Causes of graft failure
Graft thrombosis, either venous, arterial or both, was the dominant etiology of graft failure within 1 year of transplant, occurring in 67 of 1516 (4.4%) of transplants from small pediatric donors. Thrombosis rates were 6.0% (42 of 710) after SKT and 3.0% (25 of 821) after EBKT. Surgical/urologic complication was listed as the reason for graft failure in three additional transplants (one SKT; two EBKT). There were an additional 19 cases of “primary graft failure” (11 SKT; 8 EBKT), some of which may relate to technical complications. Patient death with functional graft accounted for 30 cases of graft failure.
Assessment of potential for additional transplant opportunities
Table 5 presents the potential positive and negative impacts of a hypothetical scenario whereby all transplants during the study period were performed as SKTs rather than a combination of SKTs and EBKTs. The potential positive impact is denoted by the increased number of transplants; the potential negative impact is denoted by the increased number of graft losses within 1 year of transplant. The overall potential for gain is derived from subtracting the number of additional graft losses from the number of additional transplants. Note that the analyses are limited solely to transplanted kidneys and do not include the 761 nonrecovered kidneys or the 401 recovered but discarded kidneys.
|Donor weight (kg)||Number of actual transplants||Number of transplants if all transplanted kidneys were transplanted singly1||Expected number with a functioning graft 1 year after transplantation||Comparison of actual transplants versus all single kidney transplants|
|Single||En bloc||Total||Based on actual transplants||If all transplanted kidneys were transplanted singly||Additional patients with a functioning graft at 1 year2||Additional patients who suffer graft loss within 1 year3||Overall gain4|
As seen in Table 5, the hypothetical scenario yields only modest gains at the extremes of donor weight. At the lowest end (8–9 kg), since the majority of transplants were EBKTs, performing only SKTs results in a large increase of transplants. However, high failure rates associated with SKT nullify much of the gain. At the highest end (17–20 kg), since only a small proportion of transplants are EBKTs, performing only SKTs results in a modest increase in additional transplants that is minimally affected by graft losses. Clearly, the middle weight range presents the greatest opportunity. Exclusive SKT for all kidneys from >10 kg or >12 kg donors would result in 300 or 225 additional recipients with functioning grafts 1 year after transplantation, respectively.
While the number of candidates on the deceased donor kidney waitlist has increased steeply, the availability of donors has increased more gradually by comparison. Aggressive efforts have been made to expand the donor pool, focusing predominantly on older donors, often with medical comorbidities, and donation after cardiac death donors. Our analyses corroborated previous reports that donor weight correlated better with both endpoints of interest than age or height [9, 18, 21, 22]. We decided to focus exclusively on 1-year outcomes and deliberately selected a highly contemporary cohort (January 2005 through June 2010), in sharp contrast to the previous single-center and registry studies that have typically included transplants dating back to the 1990s or even the 1980s [6, 9, 10, 12, 15, 17-21, 23-26]. Moreover, our study is unique in examining the impact on outcomes of SKT versus EBKT. Our aim was to present highly granular and up-to-date data to best inform decision-making by physicians and transplant centers with respect to the optimal use of these technically and functionally challenging grafts.
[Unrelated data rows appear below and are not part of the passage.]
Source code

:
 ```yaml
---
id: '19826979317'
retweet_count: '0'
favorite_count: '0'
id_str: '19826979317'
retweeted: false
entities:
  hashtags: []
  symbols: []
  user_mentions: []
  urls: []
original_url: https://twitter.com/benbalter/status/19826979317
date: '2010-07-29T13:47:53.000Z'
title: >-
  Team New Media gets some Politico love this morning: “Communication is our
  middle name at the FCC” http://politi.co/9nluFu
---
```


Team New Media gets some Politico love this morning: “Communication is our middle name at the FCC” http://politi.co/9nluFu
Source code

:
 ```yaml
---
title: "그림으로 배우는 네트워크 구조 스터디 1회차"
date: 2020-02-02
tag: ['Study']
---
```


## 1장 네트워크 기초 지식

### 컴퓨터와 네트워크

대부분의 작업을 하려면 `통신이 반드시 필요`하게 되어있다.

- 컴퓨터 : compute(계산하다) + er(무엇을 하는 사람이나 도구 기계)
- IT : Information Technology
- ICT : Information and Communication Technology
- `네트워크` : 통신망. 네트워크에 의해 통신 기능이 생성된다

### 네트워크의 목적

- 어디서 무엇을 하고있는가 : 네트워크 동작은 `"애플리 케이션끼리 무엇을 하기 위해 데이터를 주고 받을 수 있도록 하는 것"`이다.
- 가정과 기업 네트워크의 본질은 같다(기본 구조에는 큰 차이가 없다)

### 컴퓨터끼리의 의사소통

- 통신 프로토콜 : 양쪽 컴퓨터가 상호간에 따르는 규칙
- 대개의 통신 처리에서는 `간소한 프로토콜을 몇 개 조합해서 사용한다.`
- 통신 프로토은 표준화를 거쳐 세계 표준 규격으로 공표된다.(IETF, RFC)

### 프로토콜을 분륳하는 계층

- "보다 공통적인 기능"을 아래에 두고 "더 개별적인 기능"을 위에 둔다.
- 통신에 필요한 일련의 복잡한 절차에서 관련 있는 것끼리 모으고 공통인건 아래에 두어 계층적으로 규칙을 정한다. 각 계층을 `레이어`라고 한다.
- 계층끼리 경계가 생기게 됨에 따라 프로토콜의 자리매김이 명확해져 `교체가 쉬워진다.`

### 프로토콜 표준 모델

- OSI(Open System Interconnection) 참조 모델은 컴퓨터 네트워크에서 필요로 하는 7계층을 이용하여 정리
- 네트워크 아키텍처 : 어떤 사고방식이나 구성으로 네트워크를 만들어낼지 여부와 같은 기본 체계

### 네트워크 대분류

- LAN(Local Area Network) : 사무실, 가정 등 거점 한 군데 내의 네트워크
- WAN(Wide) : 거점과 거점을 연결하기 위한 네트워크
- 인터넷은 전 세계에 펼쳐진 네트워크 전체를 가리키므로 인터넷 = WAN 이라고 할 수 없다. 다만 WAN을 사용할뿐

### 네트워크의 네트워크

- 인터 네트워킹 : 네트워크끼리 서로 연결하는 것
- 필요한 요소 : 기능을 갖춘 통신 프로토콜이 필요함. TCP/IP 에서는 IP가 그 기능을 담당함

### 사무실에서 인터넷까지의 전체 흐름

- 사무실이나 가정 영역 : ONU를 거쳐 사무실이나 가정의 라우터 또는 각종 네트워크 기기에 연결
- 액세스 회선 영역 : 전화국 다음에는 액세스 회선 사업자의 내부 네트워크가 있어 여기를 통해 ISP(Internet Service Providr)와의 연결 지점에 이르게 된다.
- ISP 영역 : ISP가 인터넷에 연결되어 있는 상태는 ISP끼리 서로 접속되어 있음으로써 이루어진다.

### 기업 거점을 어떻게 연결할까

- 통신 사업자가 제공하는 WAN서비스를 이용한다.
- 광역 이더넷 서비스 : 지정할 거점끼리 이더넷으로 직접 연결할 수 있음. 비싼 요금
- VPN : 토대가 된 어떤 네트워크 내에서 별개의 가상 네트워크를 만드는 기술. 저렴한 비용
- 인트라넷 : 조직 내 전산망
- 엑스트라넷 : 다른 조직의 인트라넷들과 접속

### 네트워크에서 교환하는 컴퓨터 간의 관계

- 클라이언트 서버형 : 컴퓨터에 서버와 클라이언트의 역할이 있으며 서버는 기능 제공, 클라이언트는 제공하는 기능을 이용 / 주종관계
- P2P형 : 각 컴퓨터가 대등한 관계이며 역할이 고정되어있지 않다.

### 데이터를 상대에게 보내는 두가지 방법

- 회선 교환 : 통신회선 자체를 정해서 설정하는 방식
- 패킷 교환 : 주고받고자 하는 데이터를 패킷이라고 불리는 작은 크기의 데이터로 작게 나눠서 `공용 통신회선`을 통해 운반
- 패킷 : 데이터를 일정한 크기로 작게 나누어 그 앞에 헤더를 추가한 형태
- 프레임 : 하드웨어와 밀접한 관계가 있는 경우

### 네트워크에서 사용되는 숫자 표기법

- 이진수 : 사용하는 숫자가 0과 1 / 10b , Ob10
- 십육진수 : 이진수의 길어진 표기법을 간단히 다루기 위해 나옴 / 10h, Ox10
Although at first blush, our results appear to echo the previous reports, we believe that they provide novel insight into several dimensions. First, as expected, recovery rates and utilization rates of recovered kidneys increased steeply as donor weight increased [6, 22]. Among the 1757 ≤ 20 kg pediatric donors, 554 donors (32%) had no kidneys transplanted and 54 donors (3%) had only one of their two kidneys transplanted. In total, 2352 or 67% of available kidneys were transplanted, leaving 1162 (33%) unutilized kidneys over the 5.5-year study period. Interestingly, during the last two decades, overall utilization has fluctuated but remains essentially unchanged. Pelletier et al  identified 2886 ≤ 20 kg pediatric donors between 1993 and 2002. Of the 5772 potential kidneys, 3777 or 65% were transplanted. Kayler et al  identified 3341 ≤ 20 kg pediatric donors between 1997 and 2007. Of the 6682 potential kidneys, 3710 or 55% were transplanted. Previously reported risk factors for nonrecovery and/or discard after recovery include small donor size (age and weight), female gender, increased donor serum creatinine, single kidney (vs. en bloc) procurement and intestinal procurement [6, 22].It is provocative to consider whether the experience of the procurement team with small pediatric donors correlates with the recovery rate of transplantable kidneys and whether this varies with donor size. If such an association can be demonstrated, then strong consideration should be given to limiting multi-organ abdominal procurements for all or a subset of small pediatric donors to teams with a proven track record of procuring transplantable organs. Alternatively, the close proximity of vascular structures critical for liver and particularly intestinal procurement may be the true limiting factor.
Second, it is quite clear, as donor weight increases, the frequency of EBKT decreases from 84% at the lowest end of the spectrum to 20% at the highest end of the spectrum. This practice almost certainly reflects knowledge that EBKT outcomes are superior to SKT outcomes, particularly for kidneys procured from the smallest of small pediatric donors [6, 9, 10, 25]. Our analyses, however, extend previous findings. Surprisingly, we did not identify an interaction between transplant type (EBKT vs. SKT) and donor weight with respect to 1-year graft survival. Therefore, the increased relative risk of graft loss is relatively constant across the weight spectrum examined. While relative risk does not change with donor weight, the absolute outcome differential is larger and more striking at the low compared to the high weight strata. It is important, however, for physicians and patients to consider the absolute graft outcomes within the context of the outcomes for kidneys from ideal, average and expanded criteria donors [3, 4, 6, 9, 10].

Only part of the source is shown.